With the intersection of our radically different worlds being limited to hitting on drunk white girls together, I found it all the more surprising that this random fast food stop ended up yielding a life guideline for me. My invariably jovial buddy ordered a double cheeseburger or some derivative, and I badgered him to request no mayonnaise. He said no. I countered with no cheese, and he said no. As I launched into a lecture about his genetic risks for high blood pressure, he cut me off and bellowed:
“Just let me live my life, Tang!”
The animated plea did not strike me as profound at the time, merely funny because everything this guy says generates some degree of humor. (One time, in response to a female crying over her broken relationship and presumably wanting to be consoled, he pulled out his penis and said, “It’s OK baby, you got options.” I don’t know what happened after that and don’t want to know. The scene is too perfect in my mind to culminate in anything less than marriage, let alone a harassment charge.) But over the years, that line — Just let me live my life, Tang! — has routinely popped into my head and much more frequently as I transitioned into my 30s. If my 20s were about learning how to live life to the fullest, my 30s will be about figuring out how to die in peace.

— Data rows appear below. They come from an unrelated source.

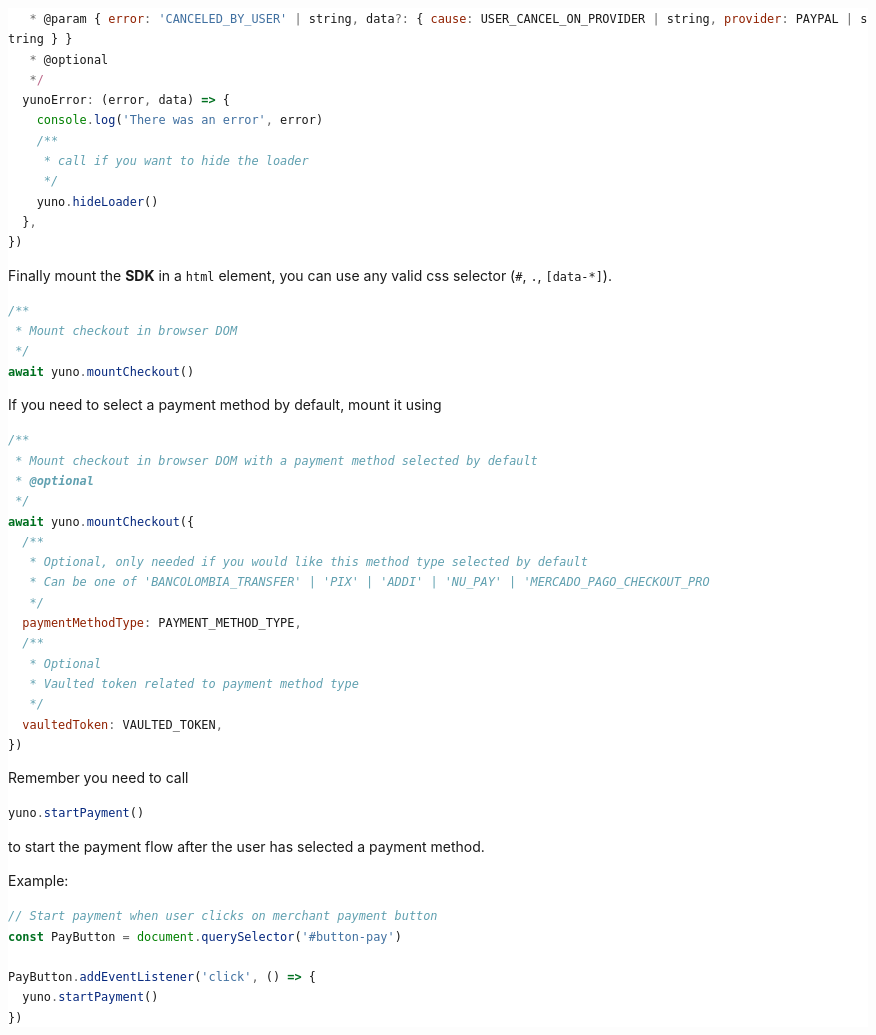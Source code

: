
 ```javascript
   * @param { error: 'CANCELED_BY_USER' | string, data?: { cause: USER_CANCEL_ON_PROVIDER | string, provider: PAYPAL | string } }
   * @optional
   */
  yunoError: (error, data) => {
    console.log('There was an error', error)
    /**
     * call if you want to hide the loader 
     */
    yuno.hideLoader()
  },
})
```

Finally mount the **SDK** in a `html` element, you can use any valid css selector (`#`, `.`, `[data-*]`).

```javascript
/**
 * Mount checkout in browser DOM
 */
await yuno.mountCheckout()
```

If you need to select a payment method by default, mount it using

```javascript
/**
 * Mount checkout in browser DOM with a payment method selected by default
 * @optional
 */
await yuno.mountCheckout({
  /**
   * Optional, only needed if you would like this method type selected by default
   * Can be one of 'BANCOLOMBIA_TRANSFER' | 'PIX' | 'ADDI' | 'NU_PAY' | 'MERCADO_PAGO_CHECKOUT_PRO
   */
  paymentMethodType: PAYMENT_METHOD_TYPE,
  /**
   * Optional
   * Vaulted token related to payment method type
   */
  vaultedToken: VAULTED_TOKEN,
})
```

Remember you need to call 
```javascript
yuno.startPayment()
```
to start the payment flow after the user has selected a payment method.  

Example:
```javascript
// Start payment when user clicks on merchant payment button
const PayButton = document.querySelector('#button-pay')

PayButton.addEventListener('click', () => {
  yuno.startPayment()
})
```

I spent many idealistic days trying to impose my version of order on the world around me, so much so that a few loved ones still think of me as being on the high-functioning end of the autism spectrum. I would rant and argue and implore against what I considered inefficient or unhealthy or illogical. I even dedicated about half of a book to addressing these perceived ills.
There really is no substitute for experience, trial and error, constant calibration and recalibration. Through countless iterations, I am coming to the realization that a lot of my happiness hinges on not caring so much about yours. So what if you don’t see how exercise improves quality of life or garbage reality television detracts from it? So what if you waste gas by not combining trips and leisure by combining every free moment with Facebook? So what if I think you give up too easily or are too scared to try new things, thereby enforcing an arbitrary ceiling on your utility levels? It doesn’t matter what I think. You do you. I love that saying. I use it at least once every 10 days. It is the correct response to virtually every innocuous situation that does not sit neatly within the confines of my opinions.
To be clear, I am not advocating the surrender of all principle here. Some things are worth taking a stand against: Nazis, wildfires, ebola. The ALS ice bucket challenge… maybe let that one slide if it rubs you the wrong way and just let people have their time on Earth. You do you. And if I try to stop you, remind me of this great line I once heard at a McDonald’s window and will not soon forget.